Task item:
Give every line of the data again, exactly as it is written.

Data excerpts:
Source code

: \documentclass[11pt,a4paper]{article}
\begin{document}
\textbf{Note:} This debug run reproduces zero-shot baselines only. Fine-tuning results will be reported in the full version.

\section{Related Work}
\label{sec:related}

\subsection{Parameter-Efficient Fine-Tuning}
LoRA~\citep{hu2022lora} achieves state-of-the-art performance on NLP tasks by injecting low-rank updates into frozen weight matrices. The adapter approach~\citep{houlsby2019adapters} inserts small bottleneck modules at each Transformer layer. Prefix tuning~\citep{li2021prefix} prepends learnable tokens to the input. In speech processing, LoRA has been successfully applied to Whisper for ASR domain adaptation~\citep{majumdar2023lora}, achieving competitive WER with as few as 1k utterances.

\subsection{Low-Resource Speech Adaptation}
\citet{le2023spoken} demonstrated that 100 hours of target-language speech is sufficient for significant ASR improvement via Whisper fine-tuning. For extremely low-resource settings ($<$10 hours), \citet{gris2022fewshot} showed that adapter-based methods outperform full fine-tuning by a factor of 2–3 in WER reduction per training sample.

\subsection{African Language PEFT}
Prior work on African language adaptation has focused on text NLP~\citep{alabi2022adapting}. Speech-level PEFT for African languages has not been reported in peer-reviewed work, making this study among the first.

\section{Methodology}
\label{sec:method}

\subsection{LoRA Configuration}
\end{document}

Solution below:
Source code

: \documentclass[11pt,a4paper]{article}
\begin{document}
\textbf{Note:} This debug run reproduces zero-shot baselines only. Fine-tuning results will be reported in the full version.

\section{Related Work}
\label{sec:related}

\subsection{Parameter-Efficient Fine-Tuning}
LoRA~\citep{hu2022lora} achieves state-of-the-art performance on NLP tasks by injecting low-rank updates into frozen weight matrices. The adapter approach~\citep{houlsby2019adapters} inserts small bottleneck modules at each Transformer layer. Prefix tuning~\citep{li2021prefix} prepends learnable tokens to the input. In speech processing, LoRA has been successfully applied to Whisper for ASR domain adaptation~\citep{majumdar2023lora}, achieving competitive WER with as few as 1k utterances.

\subsection{Low-Resource Speech Adaptation}
\citet{le2023spoken} demonstrated that 100 hours of target-language speech is sufficient for significant ASR improvement via Whisper fine-tuning. For extremely low-resource settings ($<$10 hours), \citet{gris2022fewshot} showed that adapter-based methods outperform full fine-tuning by a factor of 2–3 in WER reduction per training sample.

\subsection{African Language PEFT}
Prior work on African language adaptation has focused on text NLP~\citep{alabi2022adapting}. Speech-level PEFT for African languages has not been reported in peer-reviewed work, making this study among the first.

\section{Methodology}
\label{sec:method}

\subsection{LoRA Configuration}
\end{document}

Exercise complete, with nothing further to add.